• **RECORDS FOR THIS EXERCISE**:

▼

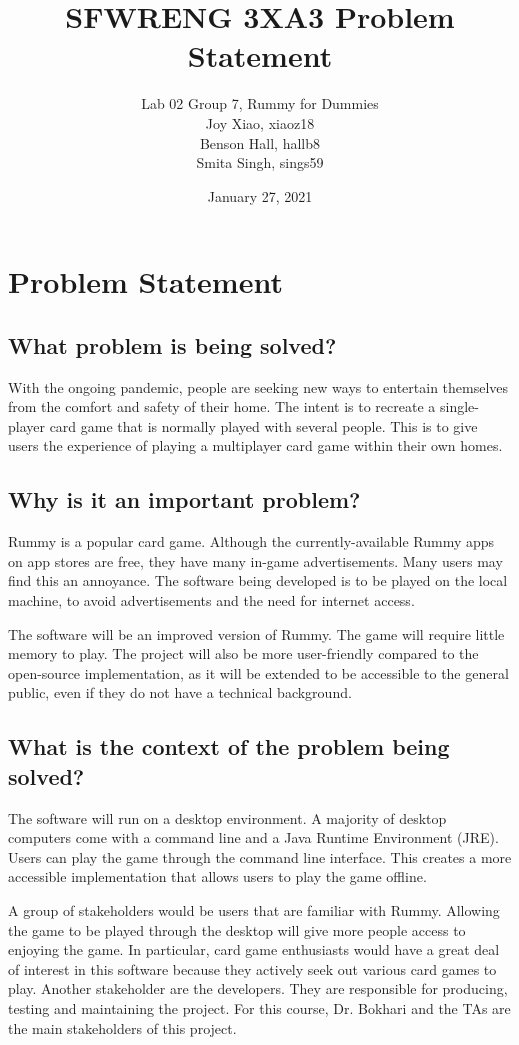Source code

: \documentclass[12pt]{article}
\title{SFWRENG 3XA3 Problem Statement}
\author{
	Lab 02 Group 7, Rummy for Dummies
		\\ Joy Xiao, xiaoz18
        \\ Benson Hall, hallb8
        \\ Smita Singh, sings59
}
\date{January 27, 2021}
\begin{document}
\maketitle

\section{Problem Statement}
\subsection*{What problem is being solved?}
With the ongoing pandemic, people are seeking new ways to entertain themselves from the comfort and safety of their home. The intent is to recreate a single-player card game that is normally played with several people. This is to give users the experience of playing a multiplayer card game within their own homes.

\subsection*{Why is it an important problem?}
Rummy is a popular card game. Although the currently-available Rummy apps on app stores are free, they have many in-game advertisements. Many users may find this an annoyance. The software being developed is to be played on the local machine, to avoid advertisements and the need for internet access.

The software will be an improved version of Rummy. The game will require little memory to play. The project will also be more user-friendly compared to the open-source implementation, as it will be extended to be accessible to the general public, even if they do not have a technical background.

\subsection*{What is the context of the problem being solved?}
The software will run on a desktop environment. A majority of desktop computers come with a command line and a Java Runtime Environment (JRE). Users can play the game through the command line interface. This creates a more accessible implementation that allows users to play the game offline.

A group of stakeholders would be users that are familiar with Rummy. Allowing the game to be played through the desktop will give more people access to enjoying the game. In particular, card game enthusiasts would have a great deal of interest in this software because they actively seek out various card games to play. Another stakeholder are the developers. They are responsible for producing, testing and maintaining the project. For this course, Dr. Bokhari and the TAs are the main stakeholders of this project.
\end{document}
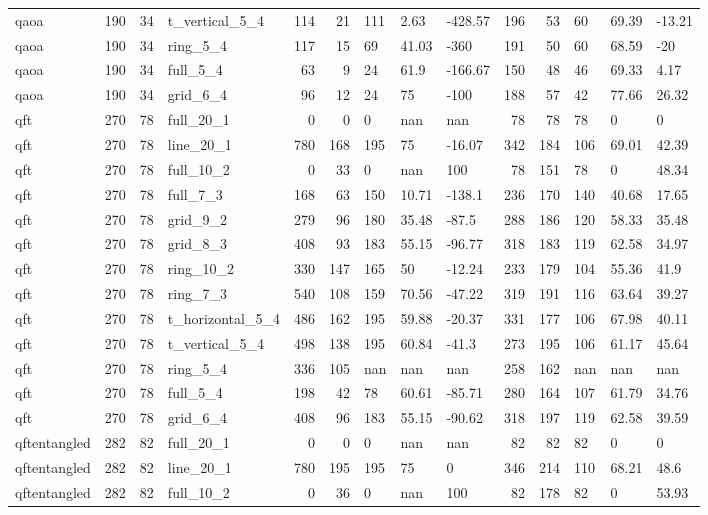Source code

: \begin{longtable}{lrrlrrlllrrlll}
qaoa & 190 & 34 & t\_vertical\_5\_4 & 114 & 21 & 111 & 2.63 & -428.57 & 196 & 53 & 60 & 69.39 & -13.21 \\
qaoa & 190 & 34 & ring\_5\_4 & 117 & 15 & 69 & 41.03 & -360 & 191 & 50 & 60 & 68.59 & -20 \\
qaoa & 190 & 34 & full\_5\_4 & 63 & 9 & 24 & 61.9 & -166.67 & 150 & 48 & 46 & 69.33 & 4.17 \\
qaoa & 190 & 34 & grid\_6\_4 & 96 & 12 & 24 & 75 & -100 & 188 & 57 & 42 & 77.66 & 26.32 \\
qft & 270 & 78 & full\_20\_1 & 0 & 0 & 0 & nan & nan & 78 & 78 & 78 & 0 & 0 \\
qft & 270 & 78 & line\_20\_1 & 780 & 168 & 195 & 75 & -16.07 & 342 & 184 & 106 & 69.01 & 42.39 \\
qft & 270 & 78 & full\_10\_2 & 0 & 33 & 0 & nan & 100 & 78 & 151 & 78 & 0 & 48.34 \\
qft & 270 & 78 & full\_7\_3 & 168 & 63 & 150 & 10.71 & -138.1 & 236 & 170 & 140 & 40.68 & 17.65 \\
qft & 270 & 78 & grid\_9\_2 & 279 & 96 & 180 & 35.48 & -87.5 & 288 & 186 & 120 & 58.33 & 35.48 \\
qft & 270 & 78 & grid\_8\_3 & 408 & 93 & 183 & 55.15 & -96.77 & 318 & 183 & 119 & 62.58 & 34.97 \\
qft & 270 & 78 & ring\_10\_2 & 330 & 147 & 165 & 50 & -12.24 & 233 & 179 & 104 & 55.36 & 41.9 \\
qft & 270 & 78 & ring\_7\_3 & 540 & 108 & 159 & 70.56 & -47.22 & 319 & 191 & 116 & 63.64 & 39.27 \\
qft & 270 & 78 & t\_horizontal\_5\_4 & 486 & 162 & 195 & 59.88 & -20.37 & 331 & 177 & 106 & 67.98 & 40.11 \\
qft & 270 & 78 & t\_vertical\_5\_4 & 498 & 138 & 195 & 60.84 & -41.3 & 273 & 195 & 106 & 61.17 & 45.64 \\
qft & 270 & 78 & ring\_5\_4 & 336 & 105 & nan & nan & nan & 258 & 162 & nan & nan & nan \\
qft & 270 & 78 & full\_5\_4 & 198 & 42 & 78 & 60.61 & -85.71 & 280 & 164 & 107 & 61.79 & 34.76 \\
qft & 270 & 78 & grid\_6\_4 & 408 & 96 & 183 & 55.15 & -90.62 & 318 & 197 & 119 & 62.58 & 39.59 \\
qftentangled & 282 & 82 & full\_20\_1 & 0 & 0 & 0 & nan & nan & 82 & 82 & 82 & 0 & 0 \\
qftentangled & 282 & 82 & line\_20\_1 & 780 & 195 & 195 & 75 & 0 & 346 & 214 & 110 & 68.21 & 48.6 \\
qftentangled & 282 & 82 & full\_10\_2 & 0 & 36 & 0 & nan & 100 & 82 & 178 & 82 & 0 & 53.93 \\

\end{longtable}
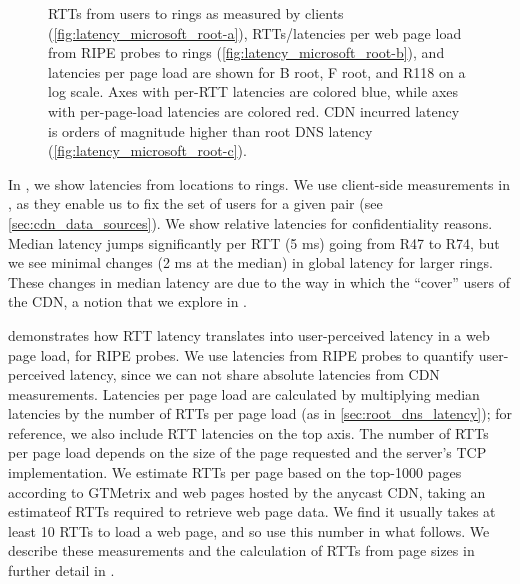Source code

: \documentclass[sigconf,letterpaper,nonacm,10pt,anonymous]{acmart}
\begin{document}
\begin{figure*}
  \centering

  \caption{RTTs from users to rings as measured by clients (\ref{fig:latency_microsoft_root-a}), RTTs/latencies per web page load from RIPE probes to rings (\ref{fig:latency_microsoft_root-b}), and latencies per page load are shown for B root, F root, and R118 on a log scale. Axes with per-RTT latencies are colored blue, while axes with per-page-load latencies are colored red. CDN incurred latency is orders of magnitude higher than root DNS latency (\ref{fig:latency_microsoft_root-c}).}


    \label{fig:latency_microsoft_root}
\end{figure*}

In , we show latencies from
\metroas locations to rings. We use client-side measurements in
, as they enable us to fix the set of
users for a given \metroas pair (see \cref{sec:cdn_data_sources}). We
show relative latencies for confidentiality reasons. Median latency
jumps significantly per RTT (5 ms) going from R47 to R74, but we see
minimal changes (2 ms at the median) in global latency for larger rings.
These changes in median latency are due to the way in which the
\feplural ``cover'' users of the CDN, a notion that we explore in
.

 demonstrates how RTT latency
translates into user-perceived latency in a web page load, for RIPE
probes. We use latencies from RIPE probes to quantify user-perceived
latency, since we can not share absolute latencies from CDN
measurements. Latencies per page load are calculated by multiplying
median latencies by the number of RTTs per page load (as in
\cref{sec:root_dns_latency}); for reference, we also include RTT
latencies on the top axis. The number of RTTs per page load depends on
the size of the page requested and the server's TCP implementation. We
estimate RTTs per page based on the top-1000 pages according to GTMetrix
\cite{gtmetrix} and web pages hosted by the anycast CDN, taking an
estimateof RTTs required to retrieve web page data. We find it usually
takes at least 10 RTTs to load a web page, and so use this number in
what follows. We describe these measurements and the calculation of RTTs
from page sizes in further detail in .
\end{document}
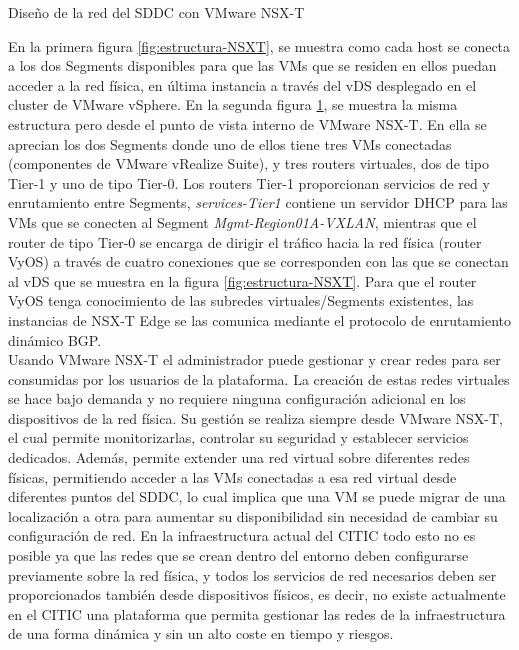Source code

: \begin{subsubsection}{Diseño de la red del SDDC con VMware NSX-T}
\begin{figure}[h]
        \label{fig:two-tier-topology} 
    \end{figure}
    \FloatBarrier
    En la primera figura \ref{fig:estructura-NSXT}, se muestra como cada host se conecta a los dos Segments disponibles para que las VMs que se residen en ellos puedan acceder a la red física, en última instancia a través del vDS desplegado en el cluster de VMware vSphere. En la segunda figura \ref{fig:two-tier-topology}, se muestra la misma estructura pero desde el punto de vista interno de VMware NSX-T. En ella se aprecian los dos Segments donde uno de ellos tiene tres VMs conectadas (componentes de VMware vRealize Suite), y tres routers virtuales, dos de tipo Tier-1 y uno de tipo Tier-0. Los routers Tier-1 proporcionan servicios de red y enrutamiento entre Segments, \textit{services-Tier1} contiene un servidor DHCP  para las VMs que se conecten al Segment \textit{Mgmt-Region01A-VXLAN}, mientras que el router de tipo Tier-0 se encarga de dirigir el tráfico hacia la red física (router VyOS) a través de cuatro conexiones que se corresponden con las que se conectan al vDS que se muestra en la figura \ref{fig:estructura-NSXT}. Para que el router VyOS tenga conocimiento de las subredes virtuales/Segments existentes, las instancias de NSX-T Edge se las comunica mediante el protocolo de enrutamiento dinámico BGP.
    \\
    Usando VMware NSX-T el administrador puede gestionar y crear redes para ser consumidas por los usuarios de la plataforma. La creación de estas redes virtuales se hace bajo demanda y no requiere ninguna configuración adicional en los dispositivos de la red física. Su gestión se realiza siempre desde VMware NSX-T, el cual permite monitorizarlas, controlar su seguridad y establecer servicios dedicados. Además, permite extender una red virtual sobre diferentes redes físicas, permitiendo acceder a las VMs conectadas a esa red virtual desde diferentes puntos del SDDC, lo cual implica que una VM se puede migrar de una localización a otra para aumentar su disponibilidad sin necesidad de cambiar su configuración de red. En la infraestructura actual del CITIC todo esto no es posible ya que las redes que se crean dentro del entorno deben configurarse previamente sobre la red física, y todos los servicios de red necesarios deben ser proporcionados también desde dispositivos físicos, es decir, no existe actualmente en el CITIC una plataforma que permita gestionar las redes de la infraestructura de una forma dinámica y sin un alto coste en tiempo y riesgos.

\end{subsubsection}
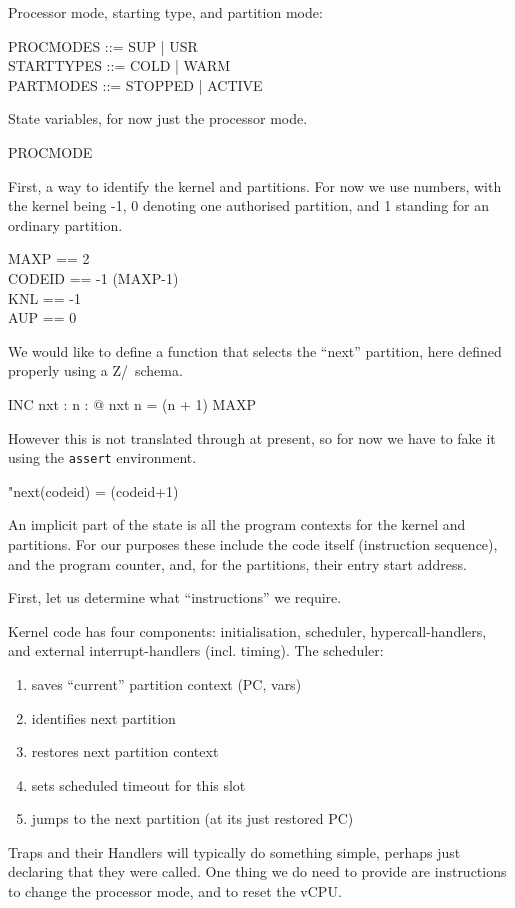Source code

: Processor mode, starting type, and partition mode:
\begin{circus}
   PROCMODES ::= SUP | USR
\\ STARTTYPES ::= COLD | WARM
\\ PARTMODES ::= STOPPED | ACTIVE
\end{circus}

State variables, for now just the processor mode.
\begin{circus}
PROCMODE 
\end{circus}

First, a way to identify the kernel and partitions.
For now we use numbers, with the kernel being -1,
0 denoting one authorised partition,
and 1 standing for an ordinary partition.
\begin{circus}
   MAXP   == 2
\\ CODEID == -1 \upto (MAXP-1)
\\ KNL    == -1
\\ AUP    == 0
\end{circus}

We would like to define a function that selects the ``next'' partition,
here defined properly using a Z/\Circus\ schema.
\begin{schema}{INC}
  nxt : \nat \fun \nat
\where
  \forall n : \nat @ nxt n = (n + 1) \mod MAXP
\end{schema}
However this is not translated through at present,
so for now we have to fake it using the \texttt{assert} environment.
\begin{assert}
"next(codeid) = (codeid+1) %
\end{assert}

An implicit part of the state is all the program
contexts for the kernel and partitions.
For our purposes these include the code itself (instruction sequence),
and the program counter, and, for the partitions,
their entry start address.

First, let us determine what ``instructions'' we require.

Kernel code has four components:
initialisation, scheduler, hypercall-handlers,
and external interrupt-handlers (incl. timing).
The scheduler:
\begin{enumerate}
  \item saves ``current'' partition context (PC, vars)
  \item identifies next partition
  \item restores next partition context
  \item sets scheduled timeout for this slot
  \item jumps to the next partition (at its just restored PC)
\end{enumerate}
Traps and their Handlers will typically do something simple,
perhaps just declaring that they were called.
One thing we do need to provide are instructions
to change the processor mode, and to reset the vCPU.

▲

• **WORK TO COMPLETE**:
The answer must be the line containing "First, let us" and every line after it to the end of the data, exactly as written.

• **RESPONSE TO THIS TASK**:
First, let us determine what ``instructions'' we require.

Kernel code has four components:
initialisation, scheduler, hypercall-handlers,
and external interrupt-handlers (incl. timing).
The scheduler:
\begin{enumerate}
  \item saves ``current'' partition context (PC, vars)
  \item identifies next partition
  \item restores next partition context
  \item sets scheduled timeout for this slot
  \item jumps to the next partition (at its just restored PC)
\end{enumerate}
Traps and their Handlers will typically do something simple,
perhaps just declaring that they were called.
One thing we do need to provide are instructions
to change the processor mode, and to reset the vCPU.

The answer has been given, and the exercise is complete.